Op 6 februari 2021 heeft de derde-partij het college verzocht om handhavend op te treden ten aanzien van de obstacle run op het perceel.
Naar aanleiding van dit handhavingsverzoek heeft het college op 25 maart 2021 een controle uitgevoerd. Het college heeft geconstateerd dat over de gehele rechterzijde van het perceel klimtoestellen aanwezig waren.
Met het besluit van 7 juni 2021 heeft het college het handhavingsverzoek van de derde-partij afgewezen. Op [adres] rust de bestemming ‘maatschappelijk’. Het college is van mening dat de obstacle run binnen die bestemming past omdat [naam eiser 2] een maatschappelijk doel voor ogen heeft en vergelijkbaar is met een vereniging. De klimtoestellen zijn sport- en speeltoestellen die passen in het bestemmingsplan [naam bestemmingsplan] (bestemmingsplan) en mogen daarom vergunningsvrij worden opgericht en gebruikt.
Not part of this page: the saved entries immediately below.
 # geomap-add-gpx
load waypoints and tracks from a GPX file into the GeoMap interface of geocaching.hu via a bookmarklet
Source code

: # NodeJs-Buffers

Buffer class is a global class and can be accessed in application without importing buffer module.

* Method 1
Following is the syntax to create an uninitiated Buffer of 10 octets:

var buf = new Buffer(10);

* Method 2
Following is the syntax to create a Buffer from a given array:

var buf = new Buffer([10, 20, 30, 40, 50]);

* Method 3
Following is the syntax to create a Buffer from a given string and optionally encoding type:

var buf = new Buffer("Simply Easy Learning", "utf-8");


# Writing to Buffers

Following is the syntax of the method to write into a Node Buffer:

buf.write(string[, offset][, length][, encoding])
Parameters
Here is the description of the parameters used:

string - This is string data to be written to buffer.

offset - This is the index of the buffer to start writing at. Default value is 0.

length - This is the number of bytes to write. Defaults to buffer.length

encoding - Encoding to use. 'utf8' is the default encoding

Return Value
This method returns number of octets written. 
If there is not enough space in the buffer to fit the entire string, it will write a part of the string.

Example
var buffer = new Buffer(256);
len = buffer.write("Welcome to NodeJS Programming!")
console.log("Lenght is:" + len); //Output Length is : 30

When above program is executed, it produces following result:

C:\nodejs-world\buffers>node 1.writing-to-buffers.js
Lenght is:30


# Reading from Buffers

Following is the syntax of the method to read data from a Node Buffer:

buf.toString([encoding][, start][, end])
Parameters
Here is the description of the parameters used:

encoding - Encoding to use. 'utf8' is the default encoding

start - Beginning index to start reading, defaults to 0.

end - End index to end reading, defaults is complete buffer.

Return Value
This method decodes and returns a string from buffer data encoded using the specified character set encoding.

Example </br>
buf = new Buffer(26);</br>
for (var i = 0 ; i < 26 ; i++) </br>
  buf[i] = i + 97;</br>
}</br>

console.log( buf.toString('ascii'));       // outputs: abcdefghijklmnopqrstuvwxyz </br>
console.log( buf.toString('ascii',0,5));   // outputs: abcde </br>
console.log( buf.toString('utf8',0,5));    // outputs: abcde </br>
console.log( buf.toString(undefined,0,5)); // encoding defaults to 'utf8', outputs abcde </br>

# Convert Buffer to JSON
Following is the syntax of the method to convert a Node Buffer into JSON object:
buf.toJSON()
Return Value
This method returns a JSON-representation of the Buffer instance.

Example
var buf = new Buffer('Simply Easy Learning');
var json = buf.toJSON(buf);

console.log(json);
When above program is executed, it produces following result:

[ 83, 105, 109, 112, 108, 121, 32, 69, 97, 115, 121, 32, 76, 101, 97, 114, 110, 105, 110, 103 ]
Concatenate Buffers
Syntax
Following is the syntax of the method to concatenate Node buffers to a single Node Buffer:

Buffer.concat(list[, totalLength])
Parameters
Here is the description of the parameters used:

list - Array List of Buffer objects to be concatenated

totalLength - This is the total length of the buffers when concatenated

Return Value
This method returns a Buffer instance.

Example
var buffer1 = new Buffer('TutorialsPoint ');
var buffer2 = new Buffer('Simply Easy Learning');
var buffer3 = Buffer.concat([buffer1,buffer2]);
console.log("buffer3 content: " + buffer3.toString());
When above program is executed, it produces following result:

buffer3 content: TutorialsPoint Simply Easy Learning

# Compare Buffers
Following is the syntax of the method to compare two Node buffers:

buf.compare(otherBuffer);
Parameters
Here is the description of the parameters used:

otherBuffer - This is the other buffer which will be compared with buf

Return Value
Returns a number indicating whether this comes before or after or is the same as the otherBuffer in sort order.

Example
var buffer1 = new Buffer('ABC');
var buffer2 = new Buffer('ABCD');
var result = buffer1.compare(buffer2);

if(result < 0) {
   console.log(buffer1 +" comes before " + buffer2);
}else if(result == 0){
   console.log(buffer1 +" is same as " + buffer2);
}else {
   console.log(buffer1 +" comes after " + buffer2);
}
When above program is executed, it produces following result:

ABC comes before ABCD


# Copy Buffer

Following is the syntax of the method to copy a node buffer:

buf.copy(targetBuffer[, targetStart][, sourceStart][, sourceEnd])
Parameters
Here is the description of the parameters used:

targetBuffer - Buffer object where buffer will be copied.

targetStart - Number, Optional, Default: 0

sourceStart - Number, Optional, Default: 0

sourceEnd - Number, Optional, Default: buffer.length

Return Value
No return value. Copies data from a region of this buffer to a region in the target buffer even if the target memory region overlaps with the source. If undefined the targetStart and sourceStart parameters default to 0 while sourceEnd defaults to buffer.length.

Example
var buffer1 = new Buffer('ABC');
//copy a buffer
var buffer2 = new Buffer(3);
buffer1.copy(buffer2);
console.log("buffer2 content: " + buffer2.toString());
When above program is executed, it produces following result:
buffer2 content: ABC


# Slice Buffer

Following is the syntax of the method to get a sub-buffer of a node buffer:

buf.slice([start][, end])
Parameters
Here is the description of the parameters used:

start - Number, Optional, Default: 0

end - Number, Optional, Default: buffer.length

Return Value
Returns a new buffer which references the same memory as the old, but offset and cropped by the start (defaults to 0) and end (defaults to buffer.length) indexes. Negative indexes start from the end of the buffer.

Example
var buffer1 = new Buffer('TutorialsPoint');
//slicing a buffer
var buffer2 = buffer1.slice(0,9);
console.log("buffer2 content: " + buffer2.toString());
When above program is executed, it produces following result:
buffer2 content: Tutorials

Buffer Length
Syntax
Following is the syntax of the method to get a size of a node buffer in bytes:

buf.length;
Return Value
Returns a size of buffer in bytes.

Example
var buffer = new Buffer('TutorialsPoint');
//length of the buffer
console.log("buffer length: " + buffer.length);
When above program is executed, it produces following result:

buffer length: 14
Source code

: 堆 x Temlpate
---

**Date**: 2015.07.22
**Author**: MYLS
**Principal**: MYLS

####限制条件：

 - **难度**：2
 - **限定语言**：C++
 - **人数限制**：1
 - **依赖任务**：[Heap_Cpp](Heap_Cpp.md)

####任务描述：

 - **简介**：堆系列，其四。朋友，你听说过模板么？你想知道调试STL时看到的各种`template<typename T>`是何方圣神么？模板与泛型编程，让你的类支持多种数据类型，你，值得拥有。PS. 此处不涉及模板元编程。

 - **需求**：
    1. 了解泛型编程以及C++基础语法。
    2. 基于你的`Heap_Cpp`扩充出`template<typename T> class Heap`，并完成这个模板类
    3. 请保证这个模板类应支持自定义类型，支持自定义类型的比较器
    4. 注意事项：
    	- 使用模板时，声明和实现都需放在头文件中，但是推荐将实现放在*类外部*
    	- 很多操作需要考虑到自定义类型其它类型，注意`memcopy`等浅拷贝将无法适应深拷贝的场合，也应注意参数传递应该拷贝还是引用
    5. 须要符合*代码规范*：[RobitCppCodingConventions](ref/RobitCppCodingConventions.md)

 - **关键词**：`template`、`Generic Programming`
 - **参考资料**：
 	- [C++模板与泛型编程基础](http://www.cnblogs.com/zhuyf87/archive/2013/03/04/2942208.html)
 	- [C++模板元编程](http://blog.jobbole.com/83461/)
De derde-partij heeft bezwaar gemaakt tegen dit besluit.
Het college heeft zich laten adviseren door de Adviescommissie bezwaarschriften (de commissie). Op 21 september 2021 heeft een digitale hoorzitting plaatsgevonden. De commissie heeft geadviseerd tot gegrondverklaring van het bezwaar en het alsnog toewijzen van het handhavingsverzoek. Volgens de commissie valt de obstacle run niet onder de bestemming ‘maatschappelijk’. De bestemmingen ‘sport’ en ‘dagrecreatie’ zijn wel passend.
Met het bestreden besluit van 23 februari 2022 heeft het college het bezwaar van de derde-partij gegrond verklaard en het handhavingsverzoek alsnog toegewezen, in die zin dat er een last onder dwangsom is opgelegd tot het beëindigen van de obstacle run en het verwijderen van de sport- en speeltoestellen op het perceel. De activiteiten van [naam eiser 2] vallen onder de bestemming ‘sport’ of ‘dagrecreatie’ en zijn daarmee in strijd met het bestemmingsplan.
Het college heeft [naam eiser 2] gelast om binnen drie maanden na verzending van het besluit de obstaclerun van het perceel te verwijderen en verwijderd te houden en heeft daar een dwangsom aan verbonden van € 1.500,- ineens.
Op 4 april 2022 hebben eisers beroep ingesteld en een voorlopige voorziening gevraagd in de vorm van schorsing van de last onder dwangsom. Naar aanleiding van dat verzoek heeft het college de begunstigingstermijn opgeschort tot zes weken na de uitspraak van de rechter in beroep, met als toelichting dat een traject wordt ingezet om te onderzoeken of een alternatieve oplossing kan worden gevonden die op tevredenheid van alle betrokkenen kan rekenen.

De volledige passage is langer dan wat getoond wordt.